Tabula rasa dalam epistemologi (teori pengetahuan) dan psikologi, merupakan suatu kondisi yang dimiliki pikiran manusia sebelum gagasan/ide/pemikiran terbentuk di dalamnya melalui pengalaman (empiri) oleh reaksi indera ke dunia eksternal kebendaan. Oleh kebanyakan orang kondisi ini disebutkan terjadi pada fase anak-anak yang membutuhkan banyak informasi baik dari pendidikan formal/non-formal, pengalaman orangtua & keluarga, ataupun faktor luar lainnya sehingga pikiran mereka bisa memproses segala informasi yang diterimanya.
Perbandingan suatu pikiran dengan kertas kosong terjadi di De Anima Aristoteles (abad ke-4, On the Soul), kaum Stoic dan Peripatetika (siswa di Lyceum, sekolah yang didirikan oleh Aristoteles) kemudian mengemukakan sebuah keadaan awal dari Kekosongan Mental. Baik kaum Aristotelians maupun Stoic, menekankan kecakapan-kecakapan pikiran atau jiwa yang, karena hanya berpotensi sebelum menerima gagasan dari indera, merespon gagasan tersebut melalui proses intelektual dan mengubahnya menjadi pengetahuan.

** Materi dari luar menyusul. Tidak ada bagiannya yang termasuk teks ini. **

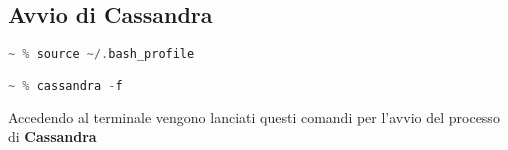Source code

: \subsection{Avvio di Cassandra}
\begin{lstlisting}[language=C]
 ~ % source ~/.bash_profile

~ % cassandra -f 
\end{lstlisting}
Accedendo al terminale vengono lanciati questi comandi per l'avvio del processo di \textbf{Cassandra}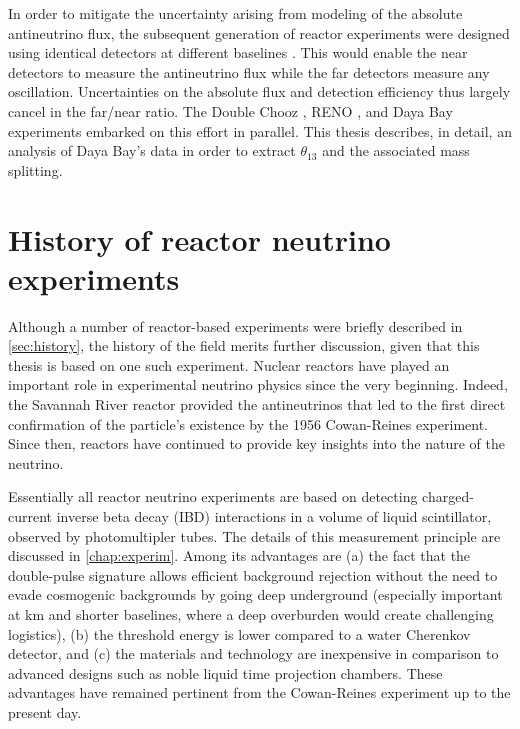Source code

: \documentclass[../thesis.tex]{subfiles}
\begin{document}
In order to mitigate the uncertainty arising from modeling of the absolute antineutrino flux, the subsequent generation of reactor experiments were designed using identical detectors at different baselines \cite{Mikaelyan:1998yg}. This would enable the near detectors to measure the antineutrino flux while the far detectors measure any oscillation. Uncertainties on the absolute flux and detection efficiency thus largely cancel in the far/near ratio. The Double Chooz \cite{Ardellier:2006mn}, RENO \cite{Ahn:2010vy}, and Daya Bay \cite{Guo:2007ug} experiments embarked on this effort in parallel. This thesis describes, in detail, an analysis of Daya Bay's data in order to extract $\theta_{13}$ and the associated mass splitting.


\section{History of reactor neutrino experiments}
\label{sec:introReactor}

Although a number of reactor-based experiments were briefly described in \ref{sec:history}, the history of the field merits further discussion, given that this thesis is based on one such experiment. Nuclear reactors have played an important role in experimental neutrino physics since the very beginning. Indeed, the Savannah River reactor provided the antineutrinos that led to the first direct confirmation of the particle's existence by the 1956 Cowan-Reines experiment. Since then, reactors have continued to provide key insights into the nature of the neutrino.

Essentially all reactor neutrino experiments are based on detecting charged-current inverse beta decay (IBD) interactions in a volume of liquid scintillator, observed by photomultipler tubes. The details of this measurement principle are discussed in \autoref{chap:experim}. Among its advantages are (a) the fact that the double-pulse signature allows efficient background rejection without the need to evade cosmogenic backgrounds by going deep underground (especially important at km and shorter baselines, where a deep overburden would create challenging logistics), (b) the threshold energy is lower compared to a water Cherenkov detector, and (c) the materials and technology are inexpensive in comparison to advanced designs such as noble liquid time projection chambers. These advantages have remained pertinent from the Cowan-Reines experiment up to the present day.
\end{document}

Penekanan baru dan revolusioner pada tabula rasa terjadi di akhir abad ke-17, ketika ahli empiris berkebangsaan Inggris, John Locke, dalam An Essay Concerning Human Understanding (1689), mengemukakan kemiripan awal pikiran manusia dengan "kertas putih, tidak termasuk semua karakter," dengan "semua materi akal dan pengetahuan" berasal dari pengalaman. Tabula rasa mengatakan bahwa manusia yang baru dilahirkan itu dapat diumpamakan sebagai kertas putih yang belum ditulisi. Jadi, sejak lahir manusia itu tidak mempunyai bakat dan pembawaan apa-apa. Manusia dapat dibentuk oleh lingkungan sosialnya. Di sini kekuatan ada pada lingkungan yang berkuasa atas pembentukan perilaku bahkan kepribadian manusia. Dengan kata lain, adalah pengalaman yang mempengaruhi kepribadian, perilaku sosial dan emosional, serta kecerdasan seseorang. Ahli empiris Skotlandia abad 18 David Hume memiliki pandangan yang sama. Gagasan yang memenuhi syarat tentang tabula rasa tetap berpengaruh dalam filsafat Inggris dan kemudian Anglo-Amerika (analitik) sampai pertengahan abad ke-20.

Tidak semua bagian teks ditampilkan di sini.